- **EXERCISE DIRECTIONS**
Pull out every line below that holds the word "super".

- **EXERCISE INPUTS**
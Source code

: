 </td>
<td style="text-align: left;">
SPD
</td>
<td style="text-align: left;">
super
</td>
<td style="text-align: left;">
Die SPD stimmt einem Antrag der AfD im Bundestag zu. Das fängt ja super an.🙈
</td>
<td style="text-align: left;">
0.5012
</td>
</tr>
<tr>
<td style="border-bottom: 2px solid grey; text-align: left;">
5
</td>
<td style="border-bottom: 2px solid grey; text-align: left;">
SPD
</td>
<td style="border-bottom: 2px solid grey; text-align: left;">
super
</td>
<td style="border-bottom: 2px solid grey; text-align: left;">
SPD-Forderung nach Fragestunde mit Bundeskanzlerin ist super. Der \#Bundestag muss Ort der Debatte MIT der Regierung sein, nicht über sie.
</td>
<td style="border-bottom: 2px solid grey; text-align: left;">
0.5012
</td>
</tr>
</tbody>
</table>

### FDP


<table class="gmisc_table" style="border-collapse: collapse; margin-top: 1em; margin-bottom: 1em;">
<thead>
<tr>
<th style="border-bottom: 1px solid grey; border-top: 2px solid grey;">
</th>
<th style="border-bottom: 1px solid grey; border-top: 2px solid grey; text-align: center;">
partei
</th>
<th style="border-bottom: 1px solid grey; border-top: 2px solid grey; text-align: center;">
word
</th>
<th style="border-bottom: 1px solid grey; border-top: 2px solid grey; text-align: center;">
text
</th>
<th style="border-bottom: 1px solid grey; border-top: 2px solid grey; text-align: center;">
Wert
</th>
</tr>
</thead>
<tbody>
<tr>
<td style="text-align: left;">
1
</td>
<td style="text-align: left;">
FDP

- **TASK OUTPUT**
super
Die SPD stimmt einem Antrag der AfD im Bundestag zu. Das fängt ja super an.🙈
super
SPD-Forderung nach Fragestunde mit Bundeskanzlerin ist super. Der \#Bundestag muss Ort der Debatte MIT der Regierung sein, nicht über sie.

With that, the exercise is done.